── Provided data ──

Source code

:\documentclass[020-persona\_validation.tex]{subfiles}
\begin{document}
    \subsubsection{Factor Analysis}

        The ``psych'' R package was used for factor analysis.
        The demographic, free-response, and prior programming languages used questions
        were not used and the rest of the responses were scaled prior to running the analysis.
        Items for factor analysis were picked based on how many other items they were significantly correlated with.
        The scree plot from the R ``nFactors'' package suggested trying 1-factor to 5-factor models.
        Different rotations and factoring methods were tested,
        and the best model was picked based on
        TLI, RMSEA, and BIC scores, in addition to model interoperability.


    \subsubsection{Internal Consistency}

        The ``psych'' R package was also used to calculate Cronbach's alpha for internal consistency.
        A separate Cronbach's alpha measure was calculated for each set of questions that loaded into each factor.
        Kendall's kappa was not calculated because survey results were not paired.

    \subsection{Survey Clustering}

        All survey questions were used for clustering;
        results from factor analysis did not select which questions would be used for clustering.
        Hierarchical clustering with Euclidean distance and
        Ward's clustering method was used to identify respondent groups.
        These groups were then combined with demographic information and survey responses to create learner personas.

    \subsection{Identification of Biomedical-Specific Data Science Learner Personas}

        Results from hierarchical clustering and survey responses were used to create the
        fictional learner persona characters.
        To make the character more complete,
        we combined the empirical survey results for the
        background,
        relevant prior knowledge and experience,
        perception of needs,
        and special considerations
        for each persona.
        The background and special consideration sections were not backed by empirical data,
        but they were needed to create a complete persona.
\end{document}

───
── Provided data ──

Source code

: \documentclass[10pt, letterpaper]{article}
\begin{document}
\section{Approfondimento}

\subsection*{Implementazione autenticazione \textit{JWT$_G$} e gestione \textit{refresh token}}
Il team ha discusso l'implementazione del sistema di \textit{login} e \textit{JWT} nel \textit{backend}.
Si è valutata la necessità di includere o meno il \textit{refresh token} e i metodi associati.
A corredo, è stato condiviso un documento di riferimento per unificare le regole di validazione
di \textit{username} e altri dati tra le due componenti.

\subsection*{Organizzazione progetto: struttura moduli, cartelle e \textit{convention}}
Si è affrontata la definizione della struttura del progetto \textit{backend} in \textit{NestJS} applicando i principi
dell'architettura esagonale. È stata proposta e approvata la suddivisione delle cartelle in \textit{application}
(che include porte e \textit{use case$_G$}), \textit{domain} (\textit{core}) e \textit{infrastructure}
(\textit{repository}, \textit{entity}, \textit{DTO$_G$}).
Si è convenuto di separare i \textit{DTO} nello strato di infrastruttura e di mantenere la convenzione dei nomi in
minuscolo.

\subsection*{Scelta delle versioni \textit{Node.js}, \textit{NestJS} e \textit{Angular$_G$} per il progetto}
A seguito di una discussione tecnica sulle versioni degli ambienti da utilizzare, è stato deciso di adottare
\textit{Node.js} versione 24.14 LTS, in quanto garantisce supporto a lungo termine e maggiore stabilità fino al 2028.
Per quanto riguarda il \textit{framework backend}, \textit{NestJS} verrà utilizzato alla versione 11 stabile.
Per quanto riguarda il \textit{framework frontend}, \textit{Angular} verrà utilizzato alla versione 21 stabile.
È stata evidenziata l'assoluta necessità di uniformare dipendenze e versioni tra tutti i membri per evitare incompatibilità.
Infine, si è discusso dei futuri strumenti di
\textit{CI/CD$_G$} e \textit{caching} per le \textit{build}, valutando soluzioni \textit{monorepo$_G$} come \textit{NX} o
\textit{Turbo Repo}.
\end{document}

───

*Work to complete*. The response must hold only the lines above from the line with "dell'architettura esagonale. È" through the line with "A seguito di", each copied exactly, both ends kept.

*Answer section*.
dell'architettura esagonale. È stata proposta e approvata la suddivisione delle cartelle in \textit{application}
(che include porte e \textit{use case$_G$}), \textit{domain} (\textit{core}) e \textit{infrastructure}
(\textit{repository}, \textit{entity}, \textit{DTO$_G$}).
Si è convenuto di separare i \textit{DTO} nello strato di infrastruttura e di mantenere la convenzione dei nomi in
minuscolo.

\subsection*{Scelta delle versioni \textit{Node.js}, \textit{NestJS} e \textit{Angular$_G$} per il progetto}
A seguito di una discussione tecnica sulle versioni degli ambienti da utilizzare, è stato deciso di adottare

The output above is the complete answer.